Pelayanan kesehatan di lokasi pengungsian mencakup pemeriksaan ibu hamil, pemantauan status gizi balita, penanganan penyakit infeksi pascabencana, serta skrining kesehatan mental bagi penyintas. “Puskesmas menjadi titik layanan pertama yang memastikan masyarakat tetap memperoleh hak kesehatan, meski dalam kondisi darurat,” ungkap salah satu tenaga kesehatan di lapangan. Pernyataan ini mencerminkan dedikasi tenaga kesehatan dalam menjaga keberlanjutan layanan esensial di tengah keterbatasan sarana.

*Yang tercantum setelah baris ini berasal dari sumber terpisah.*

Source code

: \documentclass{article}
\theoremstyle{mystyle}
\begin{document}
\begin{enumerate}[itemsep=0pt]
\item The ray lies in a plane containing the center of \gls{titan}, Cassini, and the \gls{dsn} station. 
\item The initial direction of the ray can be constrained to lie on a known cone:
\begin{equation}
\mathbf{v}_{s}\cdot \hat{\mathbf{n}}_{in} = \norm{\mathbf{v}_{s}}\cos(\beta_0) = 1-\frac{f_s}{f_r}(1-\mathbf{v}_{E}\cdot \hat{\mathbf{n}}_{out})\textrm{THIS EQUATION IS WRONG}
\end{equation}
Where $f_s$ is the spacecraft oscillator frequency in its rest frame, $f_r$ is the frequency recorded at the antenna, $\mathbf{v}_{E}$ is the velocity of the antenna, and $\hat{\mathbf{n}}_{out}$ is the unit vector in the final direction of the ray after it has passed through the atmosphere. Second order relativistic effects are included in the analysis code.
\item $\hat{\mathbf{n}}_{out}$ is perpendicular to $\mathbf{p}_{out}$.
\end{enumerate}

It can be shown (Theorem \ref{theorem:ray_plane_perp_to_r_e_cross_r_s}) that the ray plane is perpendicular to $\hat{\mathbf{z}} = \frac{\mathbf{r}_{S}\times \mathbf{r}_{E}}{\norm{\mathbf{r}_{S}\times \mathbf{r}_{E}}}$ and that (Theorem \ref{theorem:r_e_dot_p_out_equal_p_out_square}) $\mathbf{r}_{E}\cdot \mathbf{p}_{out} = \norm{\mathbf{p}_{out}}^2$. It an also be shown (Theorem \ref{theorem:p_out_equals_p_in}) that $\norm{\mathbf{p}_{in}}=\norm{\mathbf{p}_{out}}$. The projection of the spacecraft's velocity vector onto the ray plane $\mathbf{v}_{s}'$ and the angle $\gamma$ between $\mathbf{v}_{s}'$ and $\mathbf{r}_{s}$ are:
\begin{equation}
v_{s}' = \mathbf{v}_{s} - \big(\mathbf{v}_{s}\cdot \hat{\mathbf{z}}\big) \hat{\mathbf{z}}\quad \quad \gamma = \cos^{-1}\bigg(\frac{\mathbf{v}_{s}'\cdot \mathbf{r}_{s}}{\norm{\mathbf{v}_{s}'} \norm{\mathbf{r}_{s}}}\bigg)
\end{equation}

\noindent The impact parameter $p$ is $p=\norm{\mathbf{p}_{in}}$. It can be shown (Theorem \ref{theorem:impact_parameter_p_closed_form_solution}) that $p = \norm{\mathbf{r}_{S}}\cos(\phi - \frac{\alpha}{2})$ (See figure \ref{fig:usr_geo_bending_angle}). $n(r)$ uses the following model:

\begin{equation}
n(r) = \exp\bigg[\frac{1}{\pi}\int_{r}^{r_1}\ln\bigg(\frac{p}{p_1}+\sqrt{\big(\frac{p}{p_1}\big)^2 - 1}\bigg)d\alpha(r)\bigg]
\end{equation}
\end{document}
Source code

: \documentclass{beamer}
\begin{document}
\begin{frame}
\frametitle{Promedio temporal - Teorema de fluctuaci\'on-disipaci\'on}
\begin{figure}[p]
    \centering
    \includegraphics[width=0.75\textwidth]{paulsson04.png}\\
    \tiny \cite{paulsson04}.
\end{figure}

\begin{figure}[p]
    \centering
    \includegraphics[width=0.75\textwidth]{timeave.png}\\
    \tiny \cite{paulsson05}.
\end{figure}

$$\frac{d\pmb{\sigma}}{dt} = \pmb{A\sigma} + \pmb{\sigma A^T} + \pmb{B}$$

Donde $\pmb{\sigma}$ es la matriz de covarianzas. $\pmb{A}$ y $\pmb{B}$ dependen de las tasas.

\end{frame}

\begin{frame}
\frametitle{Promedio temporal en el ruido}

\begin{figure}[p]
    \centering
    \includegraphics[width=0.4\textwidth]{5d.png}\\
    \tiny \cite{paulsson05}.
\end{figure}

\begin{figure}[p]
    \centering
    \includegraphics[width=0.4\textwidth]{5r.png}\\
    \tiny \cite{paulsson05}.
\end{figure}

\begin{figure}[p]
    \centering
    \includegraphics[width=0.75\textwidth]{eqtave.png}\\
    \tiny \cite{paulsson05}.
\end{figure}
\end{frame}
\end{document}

Selain peninjauan lapangan, kunjungan tersebut juga dimanfaatkan sebagai forum koordinasi dan refleksi kebijakan. Diskusi antara pemerintah pusat dan daerah menyoroti pentingnya edukasi kebencanaan berbasis keluarga, penguatan sistem perlindungan anak di tingkat komunitas, serta peningkatan kesiapsiagaan layanan kesehatan dalam menghadapi potensi bencana di masa mendatang. Pendekatan ini sejalan dengan prinsip pengurangan risiko bencana yang menempatkan masyarakat sebagai aktor utama.

Momen kebersamaan antara Menteri PPPA, jajaran Dinas Kesehatan, dan para kepala puskesmas menjadi simbol komitmen kolektif dalam membangun sistem perlindungan perempuan dan anak yang tangguh dan berkelanjutan. Lebih dari sekadar dokumentasi kegiatan, kebersamaan tersebut merepresentasikan kolaborasi lintas sektor sebagai kunci keberhasilan pemulihan pascabencana.

Dari Marsada Sipirok, pesan kemanusiaan itu menguat: bahwa pemulihan pascabencana harus dilakukan secara holistik—menyentuh aspek fisik, mental, dan sosial—dengan empati dan keberpihakan pada kelompok paling rentan. Pemerintah daerah diharapkan terus memperkuat kolaborasi  lintas sektor agar pemulihan sosial yang adil dan berkelanjutan dapat terwujud bagi seluruh masyarakat Tapanuli Selatan.